AMR & plasmid analysis¶
In the Interactive Summary, you will find several tables providing a summary of the AMR results for your analysis. In the “Genotypic Determinants” table, you will find the results for each AMR genotypic determinant found in your analysis, as well as the samples where each determinant was found. Please see the AMR section of our docs for more information on BugSeq’s approach to AMR.
Below this table, you will find a phenotypic AMR analysis, showing the sample IDs and organism name as the column headers, and antimicrobial drug and drug class that each organism is predicted to be resistant to.
Note
BugSeq tries to only output phenotypic AMR predictions for organism-drug combinations with validated CLSI/EUCAST breakpoints. Blank results indicate that there is no established breakpoint for a given organism-drug combination
Below the AMR analysis, you will find two tables providing results from BugSeq’s plasmid analysis. In the first table you will find the plasmids (Cluster IDs) associated with each sample ID. These plasmid Cluster IDs are like taxonomic identifiers and are stable across time. Cluster IDs are generated separately from bacterial host identification and therefore may be used to track plasmid spread across species. Novel plasmids not found in the BugSeq database are labelled “Novel_-like”. The second table provides the list of plasmids, along with QC metrics related to the coverage for each plasmid, the predicted host range, and the AMR genotypic determinants that were found on each plasmid, which can be used to infer transmission events.
Virulence factors, MLST, and pathogen-specific analyses¶
BugSeq automatically looks for certain clinically-important virulence factors and performs pathogen-specific analyses, for example, Klebsiella pneumoniae hypervirulence typing, depending on the composition of the submitted samples. These results can all be found in the Interactive Summary report. For a full list of supported analyses, see the support analyses page.

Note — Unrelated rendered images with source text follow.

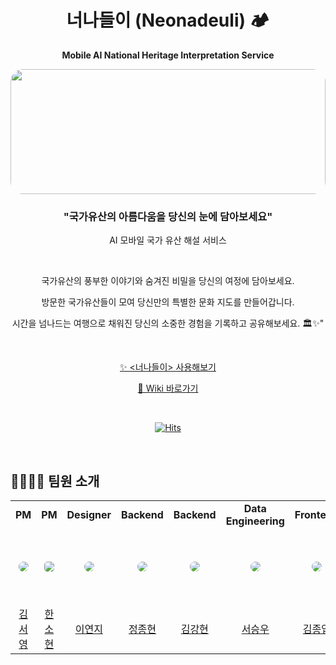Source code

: <div align="center" >

# 너나들이 (Neonadeuli) 🏕️

<b>Mobile AI National Heritage Interpretation Service</b>

<img src="https://github.com/user-attachments/assets/3884c8e5-69b9-4835-ba99-7e285d7bb579" 
    style="height: 200px; width: 100%; 
            object-fit: cover; 
            border-radius: 20px;" >

<h3> "국가유산의 아름다움을 당신의 눈에 담아보세요" </h3>

AI 모바일 국가 유산 해설 서비스

<br />

국가유산의 풍부한 이야기와 숨겨진 비밀을 당신의 여정에 담아보세요.

방문한 국가유산들이 모여 당신만의 특별한 문화 지도를 만들어갑니다.

시간을 넘나드는 여행으로 채워진 당신의 소중한 경험을 기록하고 공유해보세요. 🏛️✨"

</br>

[✨ <너나들이> 사용해보기](https://www.xn--910b8hh6hdsz.com/)

[🔗 Wiki 바로가기](https://github.com/neonadeuli-project/Neonadeuli-Backend/wiki)

<br>

[![Hits](https://hits.seeyoufarm.com/api/count/incr/badge.svg?url=https%3A%2F%2Fgithub.com%2Fneonadeuli-project&count_bg=%23F2E2C3&title_bg=%23555555&icon=sparkpost.svg&icon_color=%23E7E7E7&title=neonadeuli&edge_flat=false)](https://hits.seeyoufarm.com)

</div>

<br />

## 👨‍👩‍👧‍👦 팀원 소개

<table >
  <tr height="30px">
    <td align="center" width="160px">
      <b>PM</b>
    </td>
    <td align="center" width="160px">
      <b>PM</b>
    </td>
    <td align="center" width="160px">
      <b>Designer</b>
    </td>
    <td align="center" width="160px">
      <b>Backend</b>
    </td>
    </td>
    <td align="center" width="160px">
      <b>Backend</b>
    </td>
    <td align="center" width="160px">
      <b>Data Engineering</b>
    </td>
    <td align="center" width="160px">
      <b>Frontend</b>
    </td>
      <td align="center" width="160px">
      <b>Frontend</b>
    </td>
  </tr>
  <tr height="120px">
    <td align="center" width="160px">
      <a href="https://github.com/Kim-donE"><img src="https://avatars.githubusercontent.com/u/180167009?v=4" style="border-radius:50%"/></a>
    </td>
    <td align="center" width="160px">
      <a href="https://www.notion.so/a2c3f5fd98cb4232a869932f1e9d1d67?pvs=4"><img src="https://avatars.githubusercontent.com/u/79568594?v=4" style="border-radius:30%"/></a>
    </td>
    <td align="center" width="160px">
      <a href="https://github.com/lee-yeonji"><img src="https://avatars.githubusercontent.com/u/101976270?v=4" style="border-radius:50%"/></a>
    </td>
    <td align="center" width="160px">
      <a href="https://github.com/viaunixue"><img src="https://avatars.githubusercontent.com/u/77084379?v=4" style="border-radius:50%"/></a>
    </td>
    <td align="center" width="160px">
      <a href="https://github.com/keem-hyun"><img src="https://avatars.githubusercontent.com/u/107028610?v=4" style="border-radius:50%"/></a>
    </td>
    <td align="center" width="160px">
      <a href="https://github.com/swwho96"><img src="https://avatars.githubusercontent.com/u/67579479?v=4" style="border-radius:50%" /></a>
    </td>
    <td align="center" width="160px">
      <a href="https://github.com/PracticeKJY"><img src="https://avatars.githubusercontent.com/u/119389577?v=4" style="border-radius:50%"/></a>
    </td>
    <td align="center" width="160px">
      <a href="https://github.com/Miaash"><img src="https://avatars.githubusercontent.com/u/98681659?v=4" style="border-radius:50%"/></a>
    </td>
  </tr>
  <tr height="30px">
    <td align="center" width="160px">
      <a href="https://www.notion.so/a2c3f5fd98cb4232a869932f1e9d1d67?pvs=4">김서영</a>
    </td>
    <td align="center" width="160px">
      <a href="https://www.notion.so/a2c3f5fd98cb4232a869932f1e9d1d67?pvs=4">한소현</a>
    </td>
    <td align="center" width="160px">
      <a href="https://www.notion.so/a2c3f5fd98cb4232a869932f1e9d1d67?pvs=4">이연지</a>
    </td>
    <td align="center" width="160px">
      <a href="https://github.com/viaunixue">정종현</a>
    </td>
    <td align="center" width="160px">
      <a href="https://github.com/keem-hyun">김강현</a>
    </td>
    <td align="center" width="160px">
      <a href="https://github.com/swwho96">서승우</a>
    </td>
    <td align="center" width="160px">
      <a href="https://github.com/PracticeKJY">김종엽</a>
    </td>
    <td align="center" width="160px">
      <a href="https://github.com/Miaash">홍성아</a>
    </td>
  </tr>
</table>
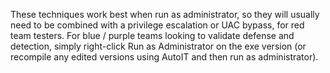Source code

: These techniques work best when run as administrator, so they will usually need to be combined with a privilege escalation or UAC bypass, for red team testers.  For blue / purple teams looking to validate defense and detection, simply right-click Run as Administrator on the exe version (or recompile any edited versions using AutoIT and then run as administrator).  
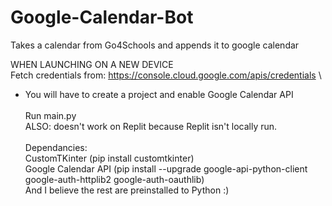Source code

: # Google-Calendar-Bot
Takes a calendar from Go4Schools and appends it to google calendar

WHEN LAUNCHING ON A NEW DEVICE\
Fetch credentials from: https://console.cloud.google.com/apis/credentials \
- You will have to create a project and enable Google Calendar API\
\
Run main.py\
ALSO: doesn't work on Replit because Replit isn't locally run.\
\
Dependancies:\
CustomTKinter (pip install customtkinter)\
Google Calendar API (pip install --upgrade google-api-python-client google-auth-httplib2 google-auth-oauthlib)\
And I believe the rest are preinstalled to Python :)
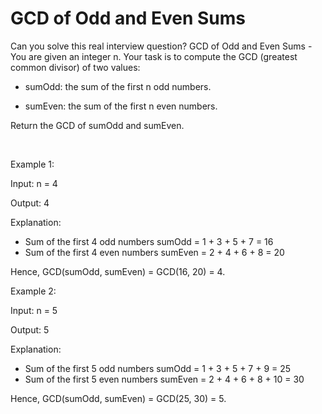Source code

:# GCD of Odd and Even Sums

Can you solve this real interview question? GCD of Odd and Even Sums - You are given an integer n. Your task is to compute the GCD (greatest common divisor) of two values:

 * sumOdd: the sum of the first n odd numbers.

 * sumEven: the sum of the first n even numbers.

Return the GCD of sumOdd and sumEven.

 

Example 1:

Input: n = 4

Output: 4

Explanation:

 * Sum of the first 4 odd numbers sumOdd = 1 + 3 + 5 + 7 = 16
 * Sum of the first 4 even numbers sumEven = 2 + 4 + 6 + 8 = 20

Hence, GCD(sumOdd, sumEven) = GCD(16, 20) = 4.

Example 2:

Input: n = 5

Output: 5

Explanation:

 * Sum of the first 5 odd numbers sumOdd = 1 + 3 + 5 + 7 + 9 = 25
 * Sum of the first 5 even numbers sumEven = 2 + 4 + 6 + 8 + 10 = 30

Hence, GCD(sumOdd, sumEven) = GCD(25, 30) = 5.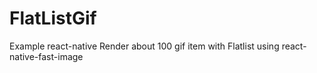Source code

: # FlatListGif
Example react-native
Render about 100 gif item with Flatlist
using react-native-fast-image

BugSeq also performs MLST analysis for all organisms where there is a MLST scheme available.
Tip
Want more granular assessment of organism relatedness? BugSeq also performs Outbreak Analysis, using our own refMLST tool to perform whole genome MLST.
Quality control¶
Sequencing data¶
Quality is assessed before any preprocessing. The most important graph is the Quality Control Status Checks
.
As with a stop light, green boxes reflects high quality data, yellow reflects a warning, and red reflects concern. Thresholds for this graph are custom tailored to your sequencing platform and experimental design. For example, nanopore sequences will flag as a warning if the average Per Sequence Quality
(measured in Phred score) is below Q8, whereas Illumina sequences will flag if below Q20.
For a full description of graph content, please see the FastQC manual.
Assemblies¶
Basic statistics¶
Basic assembly statistics, such as N50 and total length, are calculated with QUAST. We refer the reader to the QUAST interpretation guide for details on assembly plots and statistics in the BugSeq per-sample reports.
Bin completeness¶
Bin completeness is assessed with BUSCO. We refer the reader to the BUSCO interpretation guide for details on the BUSCO plots contained in the BugSeq per-sample reports.